## Dataset records
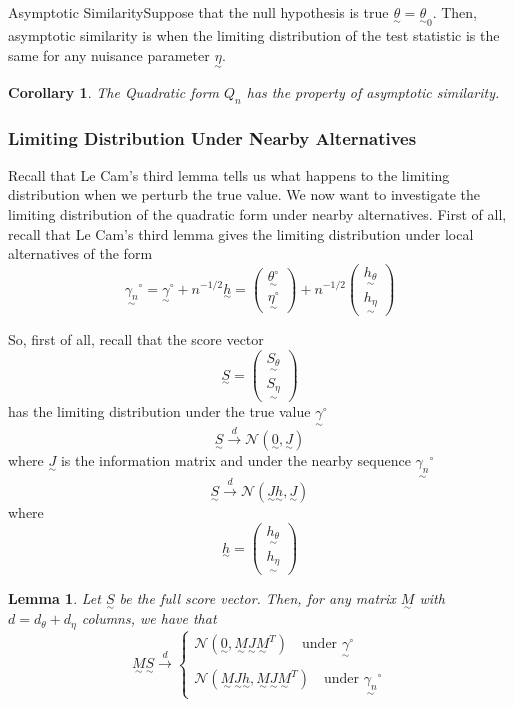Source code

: \documentclass[twoside]{article}
\newtheorem{lemma}[theorem]{Lemma}
\newtheorem{corollary}[theorem]{Corollary}
\newcommand{\utilde}{\underset{\sim}}
\begin{document}
\begin{definition_exam}{Asymptotic Similarity}{}Suppose that the null hypothesis is true $\utilde{\theta} = \utilde{\theta}_0.$ Then, asymptotic similarity is when the limiting distribution of the test statistic is the same for any nuisance parameter $\utilde{\eta}.$
\end{definition_exam}

\begin{corollary}The Quadratic form $Q_n$ has the property of asymptotic similarity.
\end{corollary}

\subsubsection{Limiting Distribution Under Nearby Alternatives}
Recall that Le Cam's third lemma tells us what happens to the limiting distribution when we perturb the true value. We now want to investigate the limiting distribution of the quadratic form under nearby alternatives. First of all, recall that Le Cam's third lemma gives the limiting distribution under local alternatives of the form 
$$
\utilde{\gamma_n}^{\circ} = \utilde{\gamma}^{\circ} + n^{-1/2}\utilde{h} = \begin{pmatrix} \utilde{\theta^{\circ}} \\ \utilde{\eta^{\circ}} \end{pmatrix} + n^{-1/2}\begin{pmatrix} \utilde{h_{\theta}} \\ \utilde{h_{\eta}}
\end{pmatrix}
$$

So, first of all, recall that the score vector 
$$
\utilde{S} = \begin{pmatrix}\utilde{S_{\theta}}\\\utilde{S_{\eta}} \end{pmatrix}
$$
has the limiting distribution under the true value $\utilde{\gamma}^{\circ}$
$$
\utilde{S} \xrightarrow{d} \mathcal{N}(\utilde{0}, \utilde{J})
$$
where $\utilde{J}$ is the information matrix and under the nearby sequence $\utilde{\gamma_n}^{\circ}$
$$
\utilde{S} \xrightarrow{d} \mathcal{N}(\utilde{J}\utilde{h}, \utilde{J})
$$
where 
$$
\utilde{h} = \begin{pmatrix}\utilde{h_{\theta}}\\\utilde{h_{\eta}} \end{pmatrix}
$$

\begin{lemma}Let $\utilde{S}$ be the full score vector. Then, for any matrix $\utilde{M}$ with $d = d_{\theta} + d_{\eta}$ columns, we have that 
$$
\utilde{M}\utilde{S} \xrightarrow{d}
\begin{cases}
\mathcal{N}(\utilde{0}, \utilde{M}\utilde{J}\utilde{M}^T) \quad \text{under } \utilde{\gamma}^{\circ}  \\\\

\mathcal{N}(\utilde{M}\utilde{J}\utilde{h}, \utilde{M}\utilde{J}\utilde{M}^T) \quad \text{under } \utilde{\gamma_n}^{\circ}
\end{cases}
$$
\end{lemma}
\end{document}
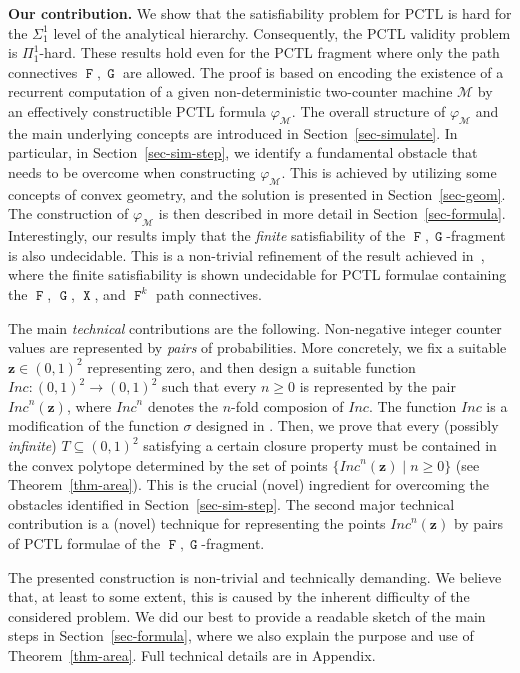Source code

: \documentclass[a4paper,UKenglish,cleveref, autoref, thm-restate]{lipics-v2021}
\newcommand{\M}{\mathcal{M}}
\newcommand{\INC}{\mathit{Inc}}
\renewcommand{\vec}[1]{\pmb{#1}}
\newcommand{\fp}{Appendix}
\newcommand*{\opx}{\operatorname{\pmb{\mathtt{X}}}}
\newcommand*{\opf}{\operatorname{\pmb{\mathtt{F}}}}
\newcommand*{\opg}{\operatorname{\pmb{\mathtt{G}}}}
\begin{document}
\noindent
\textbf{Our contribution.} We show that the satisfiability problem for PCTL is hard for the $\Sigma_1^1$ level of the analytical hierarchy. Consequently, the PCTL validity problem is $\Pi_1^1$-hard. These results hold even for the PCTL fragment where only the path connectives $\opf,\opg$ are allowed. The proof is based on encoding the existence of a recurrent computation of a given non-deterministic two-counter machine $\M$ by an effectively constructible PCTL formula $\varphi_\M$. The overall structure of $\varphi_\M$ and the main underlying concepts are introduced in Section~\ref{sec-simulate}. In particular, in Section~\ref{sec-sim-step}, we identify a fundamental obstacle that needs to be overcome when constructing $\varphi_\M$. This is achieved by utilizing some concepts of convex geometry, and the solution is presented in Section~\ref{sec-geom}. The construction of $\varphi_\M$ is then described in more detail in Section~\ref{sec-formula}. Interestingly, our results imply that the \emph{finite} satisfiability of the $\opf,\opg$-fragment is also undecidable. This is a non-trivial refinement of the result achieved in~\cite{ChK:PCTL-finite-sat-LICS}, where the finite satisfiability is shown undecidable for PCTL formulae containing the $\opf$, $\opg$, $\opx$, and $\opf^k$ path connectives. 

The main \emph{technical} contributions are the following. Non-negative integer counter values are represented by \emph{pairs} of probabilities. More concretely, we fix a suitable $\vec{z} \in (0,1)^2$ representing zero, and then design a suitable function $\INC :(0,1)^2 \to (0,1)^2$ such that every $n \geq 0$ is represented by the pair $\INC^n(\vec{z})$, where $\INC^n$ denotes the $n$-fold composion of $\INC$. The function $\INC$ is a modification of the function $\sigma$ designed in \cite{ChK:PCTL-finite-sat-LICS}. Then, we prove that every (possibly \emph{infinite}) $T \subseteq (0,1)^2$ satisfying a certain closure property must be contained in the convex polytope determined by the set of points $\{\INC^n(\vec{z}) \mid n\geq 0\}$ (see Theorem~\ref{thm-area}). This is the crucial (novel) ingredient for overcoming the obstacles identified in Section~\ref{sec-sim-step}. The second major technical contribution is a (novel) technique for representing the points $\INC^n(\vec{z})$ by pairs of PCTL formulae of the $\opf,\opg$-fragment. 

The presented construction is non-trivial and technically demanding. We believe that, at least to some extent, this is caused by the inherent difficulty of the considered problem. We did our best to provide a readable sketch of the main steps in Section~\ref{sec-formula}, where we also explain the purpose and use of Theorem~\ref{thm-area}. Full technical details are in \fp.
\end{document}
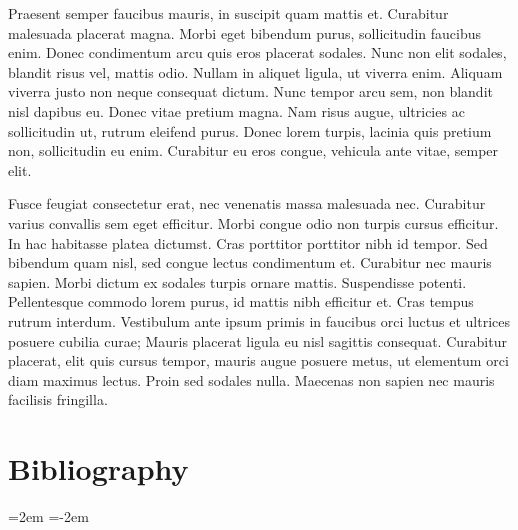 \documentclass[
]{article}
\begin{document}
Praesent semper faucibus mauris, in suscipit quam mattis et. Curabitur malesuada placerat magna. Morbi eget bibendum purus, sollicitudin faucibus enim. Donec condimentum arcu quis eros placerat sodales. Nunc non elit sodales, blandit risus vel, mattis odio. Nullam in aliquet ligula, ut viverra enim. Aliquam viverra justo non neque consequat dictum. Nunc tempor arcu sem, non blandit nisl dapibus eu. Donec vitae pretium magna. Nam risus augue, ultricies ac sollicitudin ut, rutrum eleifend purus. Donec lorem turpis, lacinia quis pretium non, sollicitudin eu enim. Curabitur eu eros congue, vehicula ante vitae, semper elit.

Fusce feugiat consectetur erat, nec venenatis massa malesuada nec. Curabitur varius convallis sem eget efficitur. Morbi congue odio non turpis cursus efficitur. In hac habitasse platea dictumst. Cras porttitor porttitor nibh id tempor. Sed bibendum quam nisl, sed congue lectus condimentum et. Curabitur nec mauris sapien. Morbi dictum ex sodales turpis ornare mattis. Suspendisse potenti. Pellentesque commodo lorem purus, id mattis nibh efficitur et. Cras tempus rutrum interdum. Vestibulum ante ipsum primis in faucibus orci luctus et ultrices posuere cubilia curae; Mauris placerat ligula eu nisl sagittis consequat. Curabitur placerat, elit quis cursus tempor, mauris augue posuere metus, ut elementum orci diam maximus lectus. Proin sed sodales nulla. Maecenas non sapien nec mauris facilisis fringilla.

\clearpage

\section*{Bibliography}

\noindent
\leftskip=2em
\parindent=-2em
\end{document}

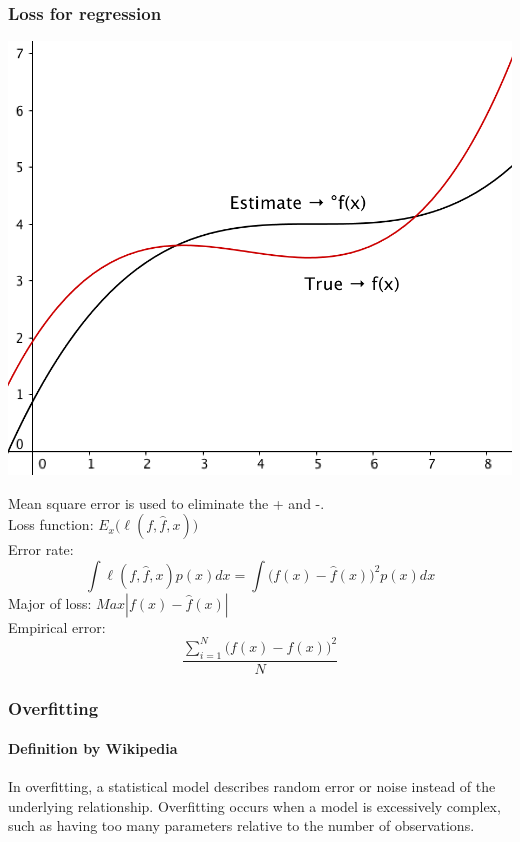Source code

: \documentclass{article}
\begin{document}
{{{        \subsubsection{Loss for regression}{
            \begin{center}{
                \includegraphics[scale=0.5]{loss-regression.png}
            }
            \end{center}
             Mean square error is used to eliminate the + and -.\\
             Loss function: \(E_x\big(\ell(f,\hat{f},x)\big)\)\\
             Error rate: \[\int\ell(f,\hat{f},x)p(x)dx=\int\big(f(x)-\hat{f}(x)\big)^2p(x)dx\]
             Major of loss: \(Max{|f(x)-\hat{f}(x)|}\)\\
             Empirical error: \[\frac{\sum_{i=1}^{N}\big(f(x)-\hat{f}(x)\big)^2}{N}\]
        }
        \subsubsection{Overfitting}{    
            \paragraph{Definition by Wikipedia}{
                In overfitting, a statistical model describes random error or noise instead of the underlying relationship. Overfitting occurs when a model is excessively complex, such as having too many parameters relative to the number of observations.
            }

}}}}
\end{document}
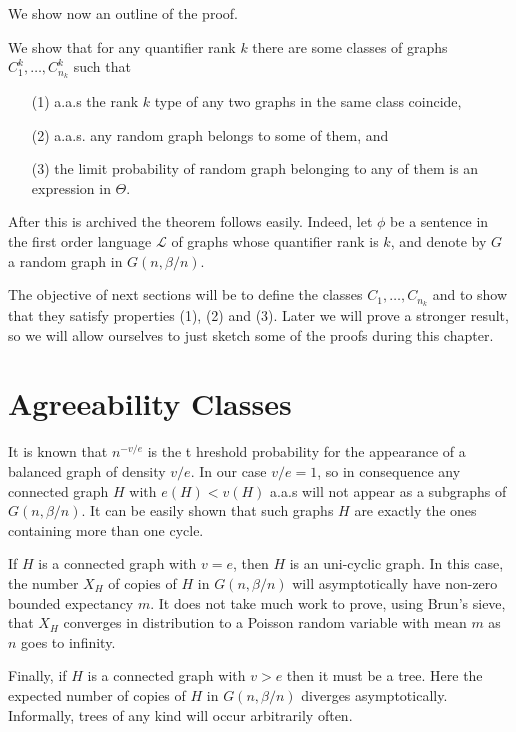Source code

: \documentclass[11pt,notitlepage]{report}
\theoremstyle{definition}
\newcommand{\Lan}{\mathcal{L}}
\begin{document}
We show now an outline of the proof. \par 
We show that for any quantifier rank $k$ there are some classes of graphs 
$C^k_1,\dots, C^k_{n_k}$ such that
\begin{itemize}[noitemsep, topsep=0pt]
	\item[(1)] a.a.s the rank $k$ type of any two graphs in the same class coincide, 
	\item[(2)] a.a.s. any random graph belongs to some of them, and
	\item[(3)] the limit probability of random graph belonging to any of them is an expression in $\Theta$. 
\end{itemize}

After this is archived the theorem follows easily. Indeed, let $\phi$ be a sentence 
in the first order language $\Lan$ of graphs whose quantifier rank is $k$, and denote by
$G$ a random graph in $G(n,\beta/n)$. \par

The objective of next sections will be to define the classes $C_1,\dots, C_{n_k}$ and to show
that they satisfy properties (1), (2) and (3). Later we will prove a stronger result, so we will
allow ourselves to just sketch some of the proofs during this chapter. 

\section{Agreeability Classes}


It is known that $n^{-v/e}$ is the t
hreshold probability for the appearance 
of a balanced graph of density $v/e$. 
In our case $v/e=1$, so in consequence any connected graph $H$
with $e(H)< v(H)$ a.a.s will not appear 
as a subgraphs of $G(n,\beta/n)$. It can be easily 
shown that such graphs $H$ are exactly 
the ones containing more than one cycle. \par

If $H$ is a connected graph with $v=e$, then $H$ is an uni-cyclic graph.
In this case, the number $X_H$ of copies of $H$ 
in $G(n,\beta/n)$ will asymptotically have non-zero bounded expectancy $m$. 
It does not take much work to prove, using Brun's sieve, 
that $X_H$ converges in distribution to a Poisson 
random variable with mean $m$ as $n$ goes to infinity.  \par

Finally, if $H$ is a connected graph 
with $v>e$ then it must be a tree. Here 
the expected number of copies of $H$ 
in $G(n,\beta/n)$ diverges asymptotically. 
Informally, trees of any kind will occur arbitrarily often. \par
\end{document}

## Exercise
Start printing at the line with "as a subgraphs" and stop after the final line of the listing above, keeping every line exact.

## Task response
as a subgraphs of $G(n,\beta/n)$. It can be easily 
shown that such graphs $H$ are exactly 
the ones containing more than one cycle. \par

If $H$ is a connected graph with $v=e$, then $H$ is an uni-cyclic graph.
In this case, the number $X_H$ of copies of $H$ 
in $G(n,\beta/n)$ will asymptotically have non-zero bounded expectancy $m$. 
It does not take much work to prove, using Brun's sieve, 
that $X_H$ converges in distribution to a Poisson 
random variable with mean $m$ as $n$ goes to infinity.  \par

Finally, if $H$ is a connected graph 
with $v>e$ then it must be a tree. Here 
the expected number of copies of $H$ 
in $G(n,\beta/n)$ diverges asymptotically. 
Informally, trees of any kind will occur arbitrarily often. \par
\end{document}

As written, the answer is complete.